As regular CFZ-watchers will know, for some time Corinna has been doing a column for Animals & Men and a regular segment on On The Track... particularly about out-of-place birds and rare vagrants. There seem to be more and more bird stories from all over the world hitting the news these days so, to make room for them all - and to give them all equal and worthy coverage - she has set up this new blog to cover all things feathery and Fortean.

Friday, 24 April 2015

Songbirds Emerge for Spring, But Is the Timing Off? (Essay)

Naomi Eide, University of Maryland, College Park | April 23, 2015 04:15pm ET

Naomi Eide is a master's student in the Philip Merrill College of Journalism at the University of Maryland, College Park. She contributed this article to Live Science's Expert Voices: Op-Ed & Insights

Just before dawn, birds wreak havoc on the stillness, cackling and calling to the world that spring has arrived and that it is time to mate. It's 6:32 on Easter morning, the sunrise is 14 minutes away, and the world is a hazy mosaic of muted colors, too pale to call yellow or orange. 
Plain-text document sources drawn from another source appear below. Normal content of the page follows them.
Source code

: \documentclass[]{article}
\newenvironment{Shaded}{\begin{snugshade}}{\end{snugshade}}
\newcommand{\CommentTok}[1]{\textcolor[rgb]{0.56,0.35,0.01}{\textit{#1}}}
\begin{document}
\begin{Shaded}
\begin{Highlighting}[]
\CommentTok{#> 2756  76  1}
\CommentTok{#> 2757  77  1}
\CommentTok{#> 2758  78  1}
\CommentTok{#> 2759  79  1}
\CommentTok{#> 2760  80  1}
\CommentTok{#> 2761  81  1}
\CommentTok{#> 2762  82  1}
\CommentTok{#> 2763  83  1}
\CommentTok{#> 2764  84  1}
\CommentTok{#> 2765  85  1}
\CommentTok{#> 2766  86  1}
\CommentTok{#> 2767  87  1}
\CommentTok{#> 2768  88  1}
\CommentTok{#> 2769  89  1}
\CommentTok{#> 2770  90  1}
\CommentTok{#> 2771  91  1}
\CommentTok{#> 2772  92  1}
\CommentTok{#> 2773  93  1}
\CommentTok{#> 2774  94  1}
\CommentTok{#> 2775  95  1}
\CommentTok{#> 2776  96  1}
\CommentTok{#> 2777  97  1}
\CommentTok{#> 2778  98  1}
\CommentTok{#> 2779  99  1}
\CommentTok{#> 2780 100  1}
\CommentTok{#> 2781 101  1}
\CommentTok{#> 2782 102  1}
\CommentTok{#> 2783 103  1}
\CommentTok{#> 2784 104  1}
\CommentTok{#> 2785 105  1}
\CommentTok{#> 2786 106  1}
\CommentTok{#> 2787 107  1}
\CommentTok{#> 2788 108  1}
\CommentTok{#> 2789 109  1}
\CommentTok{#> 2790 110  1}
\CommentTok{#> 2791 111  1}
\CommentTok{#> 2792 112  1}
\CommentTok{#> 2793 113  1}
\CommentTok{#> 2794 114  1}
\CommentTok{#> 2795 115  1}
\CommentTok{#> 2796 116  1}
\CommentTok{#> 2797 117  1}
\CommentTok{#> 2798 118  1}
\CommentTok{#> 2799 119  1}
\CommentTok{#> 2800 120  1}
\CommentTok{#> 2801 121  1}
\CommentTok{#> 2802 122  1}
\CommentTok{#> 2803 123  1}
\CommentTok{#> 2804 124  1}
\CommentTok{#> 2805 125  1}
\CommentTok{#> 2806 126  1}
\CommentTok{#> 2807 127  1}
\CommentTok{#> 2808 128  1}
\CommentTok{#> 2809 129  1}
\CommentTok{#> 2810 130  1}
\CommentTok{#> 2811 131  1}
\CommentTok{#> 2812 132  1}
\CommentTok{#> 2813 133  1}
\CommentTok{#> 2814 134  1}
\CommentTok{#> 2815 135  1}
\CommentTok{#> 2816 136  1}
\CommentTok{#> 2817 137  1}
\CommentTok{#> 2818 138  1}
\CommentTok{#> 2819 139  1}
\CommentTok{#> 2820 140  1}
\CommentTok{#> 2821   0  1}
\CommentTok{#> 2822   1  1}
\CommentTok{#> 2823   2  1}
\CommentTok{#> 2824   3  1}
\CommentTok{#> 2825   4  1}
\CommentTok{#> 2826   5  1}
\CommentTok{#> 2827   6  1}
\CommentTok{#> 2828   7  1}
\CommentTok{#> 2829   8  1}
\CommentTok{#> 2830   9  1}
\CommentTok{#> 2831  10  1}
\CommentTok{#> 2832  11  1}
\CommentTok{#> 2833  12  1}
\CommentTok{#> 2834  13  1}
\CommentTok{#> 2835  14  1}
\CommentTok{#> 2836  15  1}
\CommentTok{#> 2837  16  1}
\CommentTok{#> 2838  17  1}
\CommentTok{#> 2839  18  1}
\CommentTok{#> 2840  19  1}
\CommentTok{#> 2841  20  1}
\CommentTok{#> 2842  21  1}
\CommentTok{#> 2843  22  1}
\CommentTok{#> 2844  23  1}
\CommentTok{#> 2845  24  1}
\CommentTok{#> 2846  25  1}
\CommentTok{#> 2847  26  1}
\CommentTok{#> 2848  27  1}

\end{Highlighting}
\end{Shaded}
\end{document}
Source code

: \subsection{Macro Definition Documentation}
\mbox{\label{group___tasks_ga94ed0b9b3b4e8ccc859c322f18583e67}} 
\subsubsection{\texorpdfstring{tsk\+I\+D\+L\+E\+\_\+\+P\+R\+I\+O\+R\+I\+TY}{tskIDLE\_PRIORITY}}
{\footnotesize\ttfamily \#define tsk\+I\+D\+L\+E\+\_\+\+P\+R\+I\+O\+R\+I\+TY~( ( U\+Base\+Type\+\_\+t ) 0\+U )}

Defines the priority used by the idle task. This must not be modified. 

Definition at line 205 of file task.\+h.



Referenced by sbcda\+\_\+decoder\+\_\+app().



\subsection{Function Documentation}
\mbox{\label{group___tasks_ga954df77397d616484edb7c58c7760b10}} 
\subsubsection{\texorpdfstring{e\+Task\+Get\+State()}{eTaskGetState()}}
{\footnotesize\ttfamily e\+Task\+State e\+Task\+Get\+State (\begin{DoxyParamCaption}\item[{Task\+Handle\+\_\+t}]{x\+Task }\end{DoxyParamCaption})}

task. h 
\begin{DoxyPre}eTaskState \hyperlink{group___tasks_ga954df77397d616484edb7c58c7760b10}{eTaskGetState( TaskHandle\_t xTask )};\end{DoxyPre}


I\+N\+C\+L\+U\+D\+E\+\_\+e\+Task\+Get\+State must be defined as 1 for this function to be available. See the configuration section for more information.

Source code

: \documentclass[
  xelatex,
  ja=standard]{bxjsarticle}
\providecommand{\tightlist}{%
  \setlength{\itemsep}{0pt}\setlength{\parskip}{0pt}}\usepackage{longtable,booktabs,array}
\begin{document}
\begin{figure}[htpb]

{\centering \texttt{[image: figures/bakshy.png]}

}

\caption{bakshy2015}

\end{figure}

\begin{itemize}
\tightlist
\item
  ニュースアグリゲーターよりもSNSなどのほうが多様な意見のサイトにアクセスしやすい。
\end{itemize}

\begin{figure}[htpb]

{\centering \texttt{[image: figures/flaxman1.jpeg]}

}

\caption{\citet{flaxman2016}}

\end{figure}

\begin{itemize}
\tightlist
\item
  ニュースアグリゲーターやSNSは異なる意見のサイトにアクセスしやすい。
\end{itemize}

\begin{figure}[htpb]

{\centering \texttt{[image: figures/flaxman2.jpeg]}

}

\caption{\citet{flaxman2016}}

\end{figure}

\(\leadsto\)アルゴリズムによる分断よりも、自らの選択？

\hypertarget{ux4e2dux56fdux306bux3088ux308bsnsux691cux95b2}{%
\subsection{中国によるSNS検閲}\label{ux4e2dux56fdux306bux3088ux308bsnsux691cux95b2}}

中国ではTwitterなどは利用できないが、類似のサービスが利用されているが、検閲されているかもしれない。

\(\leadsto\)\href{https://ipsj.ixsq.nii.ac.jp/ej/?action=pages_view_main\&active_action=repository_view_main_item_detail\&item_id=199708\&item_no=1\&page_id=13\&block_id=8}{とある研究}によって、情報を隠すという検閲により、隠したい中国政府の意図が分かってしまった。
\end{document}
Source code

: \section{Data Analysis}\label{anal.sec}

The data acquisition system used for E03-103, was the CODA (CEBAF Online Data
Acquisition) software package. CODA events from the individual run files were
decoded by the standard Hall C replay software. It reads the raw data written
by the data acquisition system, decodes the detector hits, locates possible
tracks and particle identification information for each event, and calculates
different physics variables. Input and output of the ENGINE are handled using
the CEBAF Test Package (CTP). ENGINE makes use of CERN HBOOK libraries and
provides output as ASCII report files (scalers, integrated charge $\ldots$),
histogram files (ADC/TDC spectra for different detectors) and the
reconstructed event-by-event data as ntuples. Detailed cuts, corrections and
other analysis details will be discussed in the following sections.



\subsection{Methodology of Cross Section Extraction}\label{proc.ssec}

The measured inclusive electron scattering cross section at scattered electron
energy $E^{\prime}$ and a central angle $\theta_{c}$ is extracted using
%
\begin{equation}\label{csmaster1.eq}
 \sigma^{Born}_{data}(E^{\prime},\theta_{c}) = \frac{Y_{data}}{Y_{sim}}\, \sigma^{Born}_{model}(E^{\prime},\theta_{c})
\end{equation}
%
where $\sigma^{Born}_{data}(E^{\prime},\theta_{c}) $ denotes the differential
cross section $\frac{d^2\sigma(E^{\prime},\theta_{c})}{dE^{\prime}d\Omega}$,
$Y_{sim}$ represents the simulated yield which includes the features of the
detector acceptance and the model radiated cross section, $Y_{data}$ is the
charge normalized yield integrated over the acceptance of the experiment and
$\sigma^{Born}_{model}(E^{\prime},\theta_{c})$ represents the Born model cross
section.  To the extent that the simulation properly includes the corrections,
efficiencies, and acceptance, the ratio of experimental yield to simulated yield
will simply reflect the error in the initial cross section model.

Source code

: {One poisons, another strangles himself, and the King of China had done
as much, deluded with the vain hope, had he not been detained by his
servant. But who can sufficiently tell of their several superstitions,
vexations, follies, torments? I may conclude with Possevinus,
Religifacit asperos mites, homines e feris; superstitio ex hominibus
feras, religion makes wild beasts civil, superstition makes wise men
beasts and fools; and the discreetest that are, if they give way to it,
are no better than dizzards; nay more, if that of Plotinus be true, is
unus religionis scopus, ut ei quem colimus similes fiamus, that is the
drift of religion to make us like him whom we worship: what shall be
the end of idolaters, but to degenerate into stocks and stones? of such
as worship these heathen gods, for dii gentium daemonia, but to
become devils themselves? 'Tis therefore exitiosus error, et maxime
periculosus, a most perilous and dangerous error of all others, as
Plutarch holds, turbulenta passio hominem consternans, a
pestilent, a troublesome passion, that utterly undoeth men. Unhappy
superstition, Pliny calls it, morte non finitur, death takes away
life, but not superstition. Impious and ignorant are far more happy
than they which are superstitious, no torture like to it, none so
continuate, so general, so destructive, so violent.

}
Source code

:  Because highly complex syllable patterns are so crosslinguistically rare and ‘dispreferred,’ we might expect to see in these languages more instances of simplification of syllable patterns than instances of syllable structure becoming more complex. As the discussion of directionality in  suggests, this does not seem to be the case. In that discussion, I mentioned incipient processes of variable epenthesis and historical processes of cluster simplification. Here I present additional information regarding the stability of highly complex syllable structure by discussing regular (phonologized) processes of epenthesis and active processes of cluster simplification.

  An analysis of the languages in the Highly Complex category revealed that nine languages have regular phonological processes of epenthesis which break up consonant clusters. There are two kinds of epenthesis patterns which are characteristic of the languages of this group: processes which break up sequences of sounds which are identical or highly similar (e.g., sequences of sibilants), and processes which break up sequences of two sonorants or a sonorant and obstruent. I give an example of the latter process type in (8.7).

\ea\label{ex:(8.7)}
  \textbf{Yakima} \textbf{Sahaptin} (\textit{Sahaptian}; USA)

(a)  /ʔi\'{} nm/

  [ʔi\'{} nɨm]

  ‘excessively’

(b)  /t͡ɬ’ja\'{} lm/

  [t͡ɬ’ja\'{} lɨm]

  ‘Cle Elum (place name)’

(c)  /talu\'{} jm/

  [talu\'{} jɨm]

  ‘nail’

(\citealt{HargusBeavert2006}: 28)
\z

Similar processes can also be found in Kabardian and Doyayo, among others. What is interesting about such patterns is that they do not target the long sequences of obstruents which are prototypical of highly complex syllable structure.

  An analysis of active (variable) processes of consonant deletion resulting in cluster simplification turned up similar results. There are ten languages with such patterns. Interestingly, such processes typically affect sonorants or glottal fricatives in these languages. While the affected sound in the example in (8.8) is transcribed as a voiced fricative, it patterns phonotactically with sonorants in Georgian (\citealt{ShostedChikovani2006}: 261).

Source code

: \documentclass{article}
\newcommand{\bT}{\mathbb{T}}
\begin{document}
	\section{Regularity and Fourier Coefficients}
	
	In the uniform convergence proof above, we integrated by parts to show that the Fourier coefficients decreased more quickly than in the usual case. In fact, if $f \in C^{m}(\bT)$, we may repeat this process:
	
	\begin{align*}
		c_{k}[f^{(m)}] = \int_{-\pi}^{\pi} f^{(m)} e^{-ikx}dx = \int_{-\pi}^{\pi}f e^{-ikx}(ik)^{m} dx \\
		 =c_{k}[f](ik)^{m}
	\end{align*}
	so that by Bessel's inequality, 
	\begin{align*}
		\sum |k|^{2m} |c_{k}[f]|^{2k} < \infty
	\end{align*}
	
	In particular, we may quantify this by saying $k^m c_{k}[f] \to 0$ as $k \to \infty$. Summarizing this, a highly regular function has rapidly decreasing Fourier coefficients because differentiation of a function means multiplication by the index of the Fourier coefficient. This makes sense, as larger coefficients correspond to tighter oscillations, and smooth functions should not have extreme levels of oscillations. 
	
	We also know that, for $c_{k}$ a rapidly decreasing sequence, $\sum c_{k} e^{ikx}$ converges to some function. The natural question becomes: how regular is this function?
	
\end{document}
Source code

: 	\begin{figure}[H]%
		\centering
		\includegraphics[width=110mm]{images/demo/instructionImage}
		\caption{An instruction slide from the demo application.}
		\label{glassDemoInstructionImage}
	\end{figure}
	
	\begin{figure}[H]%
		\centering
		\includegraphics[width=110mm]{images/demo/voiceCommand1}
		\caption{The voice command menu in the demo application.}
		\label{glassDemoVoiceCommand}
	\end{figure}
A golden-crowned sparrow sings its three descending notes, sounding mournful in a minor key among the cheerful songs of avian neighbors. According to the Cornell Lab of Ornithology's guide, many say the golden-crowned sparrow's whistles sound like a phrase, such as "I'm so tired" or "Oh, dear me." The air is bustling with the songs of flirting birds, yet sleeping houses remain blissfully unaware that nature's instinct has taken over with the change in day length.